Bruno Marrier, Alexandre Durguerian, Julien Robineau, Mounir Chennaoui, Fabien Sauvet, Aurélie Servonnet, Julien Piscione, Bertrand Mathieu, Alexis Peeters, Mathieu Lacome, Jean-Benoit Morin and Yann Le Meur
Purpose: Preconditioning strategies are considered opportunities to optimize performance on competition day. Although investigations conducted in rugby players on the effects of a morning preconditioning session have been done, additional work is warranted. The aim of this study was to monitor changes in physical and psychophysiological indicators among international Rugby-7s players after a priming exercise. Methods: In a randomized crossover design, 14 under-18 international Rugby-7s players completed, at 8:00 AM, a preconditioning session consisting of a warm-up followed by small-sided games, accelerations, and 2 × 50-m maximal sprints (Experimental), or no preloading session (Control).
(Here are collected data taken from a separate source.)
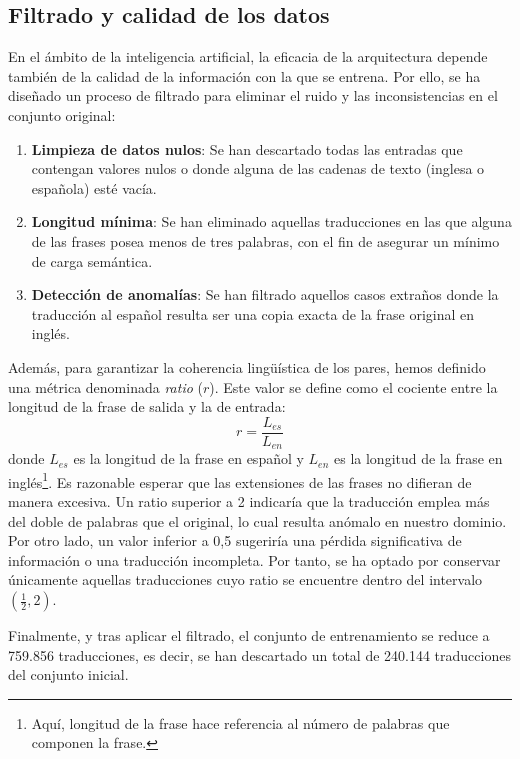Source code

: \subsection{Filtrado y calidad de los datos}

En el ámbito de la inteligencia artificial, la eficacia de la arquitectura depende también de la calidad de la información con la que se entrena. 
Por ello, se ha diseñado un proceso de filtrado  para eliminar el ruido y las inconsistencias  en el conjunto original:

\begin{enumerate}
    \item \textbf{Limpieza de datos nulos}: Se han descartado todas las entradas que contengan valores nulos o donde alguna de las cadenas de 
    texto (inglesa o española) esté vacía.
    \item \textbf{Longitud mínima}: Se han eliminado aquellas traducciones en las que alguna de las frases posea menos de tres palabras, 
    con el fin de asegurar un mínimo de carga semántica.
    \item \textbf{Detección de anomalías}: Se han filtrado aquellos casos extraños donde la traducción al español resulta ser una 
    copia exacta de la frase original en inglés.
\end{enumerate}


Además, para garantizar la coherencia lingüística de los pares, hemos definido una métrica denominada \textit{ratio} ($r$). 
Este valor se define como el cociente entre la longitud de la frase de salida y la de entrada:
\begin{equation}
    r = \frac{L_{es}}{L_{en}}
\end{equation}
donde $L_{es}$ es la longitud de la frase en español y $L_{en}$ es la longitud de la frase en inglés\footnote{Aquí, longitud de la frase 
hace referencia al número de palabras que componen la frase.}.
Es razonable esperar que las extensiones de las frases no difieran de manera excesiva. Un ratio superior a 2 indicaría que la 
traducción emplea más del doble de palabras que el original, lo cual resulta anómalo en nuestro dominio. Por otro lado, un valor inferior 
a 0,5 sugeriría una pérdida significativa de información o una traducción incompleta. 
Por tanto, se ha optado por conservar únicamente aquellas traducciones cuyo ratio se encuentre dentro del intervalo $(\frac{1}{2}, 2)$.

Finalmente, y tras aplicar el filtrado, el conjunto de entrenamiento se reduce a 759.856 traducciones, es decir, se han
 descartado un total de  240.144 traducciones del conjunto inicial.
After a 2-h break, the players performed a set of six 30-m sprints and a Rugby-7s match. Recovery–stress state and salivary stress-marker levels were assessed before the preloading session (Pre), immediately after the preloading session (Post 1), before the testing session (Post 2), and after the testing session (Post 3). Results: Experimental–Control differences in performance across a repeated-sprint test consisting of six 30-m sprints were very likely trivial (+0.2, ±0.7%, 3/97/1%). During the match, the total distance covered and the frequency of decelerations were possibly lower (small) in Experimental compared with Control. Differences observed in the other parameters were unclear or possibly trivial. At Post 2, the perceived recovery–stress state was improved (small difference) in Experimental compared with Control. No difference in salivary cortisol response was observed, while the preconditioning session induced a higher stimulation of salivary testosterone and α-amylase. Conclusions: The players’ ability to repeat sprints and physical activity in match play did not improve, but their psychophysiological state was positively affected after the present preconditioning session.